Todo podía ser

Caminaban en silencio. La noche los había rodeado y los apretaba contra sí, sin saber aún si quería retenerlos o apenas retrasarlos. Hacía algo más de tres horas que el hombre que caminaba unos pasos por delante había llegado a la puerta del otro para pedirle un favorcito. Así lo dijo, casi invalidando una negativa.

Como contrapartida a esa suerte de asfixia que practicaba la oscuridad, esta les ofrecía la ilusión de un destino distinto – o directamente ninguno; mero deambular -; es decir, una suspensión de la realidad: sólo ellos, los caballos que los llevaban con paso cadencioso; el instante así quieto y el breve terreno bajo sus pies existiendo apenas para sostenerlos como un milagro o una perversa burla.

***

Un favorcito. Eso fue lo que dijo; sucio de polvo y sangre reseca. A quién creía que engañaba con esa solicitud falsamente menguada, sabiendo, como sabía, que la amistad los comprometía a una aquiescencia casi absoluta.

Lo que usted mande, compadre – había respondido el otro.

***

Parecía que aquello que sucedía, lo hacía en otro lugar. Que ellos soñaban una circunstancia ajena que acaso habían oído en el pueblo, donde no se puede evitar saberle la vida a los demás; donde cada nombre tiene su pequeña idiosincrasia adherida, como una foto tiene detrás una fecha y alguna leyenda irrevocable.

O que iban a verificar los dichos de alguno que, maliciaban, había agrandado el cuento más de lo prudente.

Que ese andar que se enmarañaba en la noche no iba con ellos del todo: eran ellos, sí, quienes violentaban la entropía de aquella oscuridad física; pero la de ir, era toda la acción que los involucraba.

***

El otro lo miró sin asombro – o sin traducirlo en mímica – y lo hizo pasar al rancho sucinto. Una luz como envejecida, o fatigada, creaba más sombras que certezas en la estancia de suelo de tierra endurecida.

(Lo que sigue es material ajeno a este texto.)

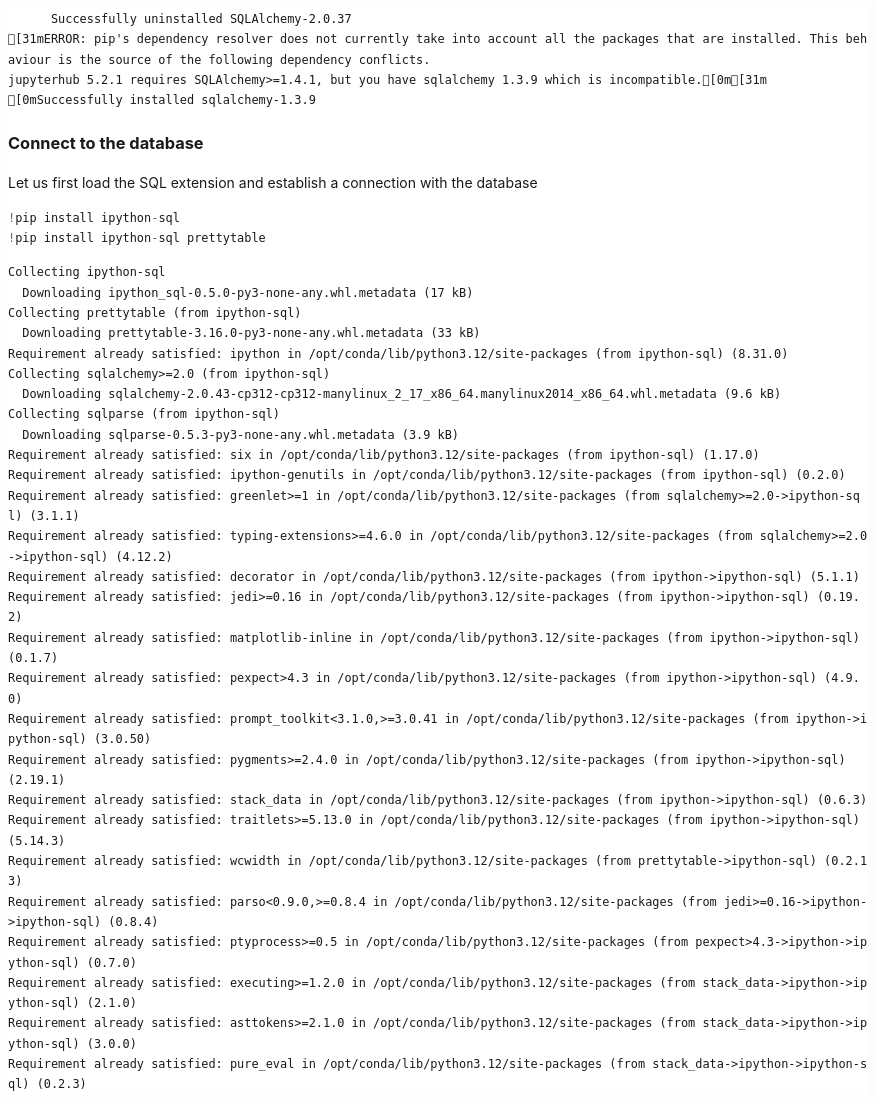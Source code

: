           Successfully uninstalled SQLAlchemy-2.0.37
    [31mERROR: pip's dependency resolver does not currently take into account all the packages that are installed. This behaviour is the source of the following dependency conflicts.
    jupyterhub 5.2.1 requires SQLAlchemy>=1.4.1, but you have sqlalchemy 1.3.9 which is incompatible.[0m[31m
    [0mSuccessfully installed sqlalchemy-1.3.9


### Connect to the database

Let us first load the SQL extension and establish a connection with the database



```python
!pip install ipython-sql
!pip install ipython-sql prettytable
```

    Collecting ipython-sql
      Downloading ipython_sql-0.5.0-py3-none-any.whl.metadata (17 kB)
    Collecting prettytable (from ipython-sql)
      Downloading prettytable-3.16.0-py3-none-any.whl.metadata (33 kB)
    Requirement already satisfied: ipython in /opt/conda/lib/python3.12/site-packages (from ipython-sql) (8.31.0)
    Collecting sqlalchemy>=2.0 (from ipython-sql)
      Downloading sqlalchemy-2.0.43-cp312-cp312-manylinux_2_17_x86_64.manylinux2014_x86_64.whl.metadata (9.6 kB)
    Collecting sqlparse (from ipython-sql)
      Downloading sqlparse-0.5.3-py3-none-any.whl.metadata (3.9 kB)
    Requirement already satisfied: six in /opt/conda/lib/python3.12/site-packages (from ipython-sql) (1.17.0)
    Requirement already satisfied: ipython-genutils in /opt/conda/lib/python3.12/site-packages (from ipython-sql) (0.2.0)
    Requirement already satisfied: greenlet>=1 in /opt/conda/lib/python3.12/site-packages (from sqlalchemy>=2.0->ipython-sql) (3.1.1)
    Requirement already satisfied: typing-extensions>=4.6.0 in /opt/conda/lib/python3.12/site-packages (from sqlalchemy>=2.0->ipython-sql) (4.12.2)
    Requirement already satisfied: decorator in /opt/conda/lib/python3.12/site-packages (from ipython->ipython-sql) (5.1.1)
    Requirement already satisfied: jedi>=0.16 in /opt/conda/lib/python3.12/site-packages (from ipython->ipython-sql) (0.19.2)
    Requirement already satisfied: matplotlib-inline in /opt/conda/lib/python3.12/site-packages (from ipython->ipython-sql) (0.1.7)
    Requirement already satisfied: pexpect>4.3 in /opt/conda/lib/python3.12/site-packages (from ipython->ipython-sql) (4.9.0)
    Requirement already satisfied: prompt_toolkit<3.1.0,>=3.0.41 in /opt/conda/lib/python3.12/site-packages (from ipython->ipython-sql) (3.0.50)
    Requirement already satisfied: pygments>=2.4.0 in /opt/conda/lib/python3.12/site-packages (from ipython->ipython-sql) (2.19.1)
    Requirement already satisfied: stack_data in /opt/conda/lib/python3.12/site-packages (from ipython->ipython-sql) (0.6.3)
    Requirement already satisfied: traitlets>=5.13.0 in /opt/conda/lib/python3.12/site-packages (from ipython->ipython-sql) (5.14.3)
    Requirement already satisfied: wcwidth in /opt/conda/lib/python3.12/site-packages (from prettytable->ipython-sql) (0.2.13)
    Requirement already satisfied: parso<0.9.0,>=0.8.4 in /opt/conda/lib/python3.12/site-packages (from jedi>=0.16->ipython->ipython-sql) (0.8.4)
    Requirement already satisfied: ptyprocess>=0.5 in /opt/conda/lib/python3.12/site-packages (from pexpect>4.3->ipython->ipython-sql) (0.7.0)
    Requirement already satisfied: executing>=1.2.0 in /opt/conda/lib/python3.12/site-packages (from stack_data->ipython->ipython-sql) (2.1.0)
    Requirement already satisfied: asttokens>=2.1.0 in /opt/conda/lib/python3.12/site-packages (from stack_data->ipython->ipython-sql) (3.0.0)
    Requirement already satisfied: pure_eval in /opt/conda/lib/python3.12/site-packages (from stack_data->ipython->ipython-sql) (0.2.3)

Y con esa misma mirada lo invitó a decir.

Una pala y un pico vamos a necesitar – dijo el recién llegado, que había llenado el espacio de olor a frío, a polvo y algo incierto. Tenemos que enterrar a tres – añadió, como si estuviese anotando una nadería en el margen.

¿Tres qué?

Hombres.

¿De por aquí?

No. No los había visto antes. Pero llevaban un par de vacas mías y unas más de Mauro. Iban por la parte alta del camino viejo cuando los alcancé.

Hablaban como si estuviesen comentado el tiempo o una partida de naipes.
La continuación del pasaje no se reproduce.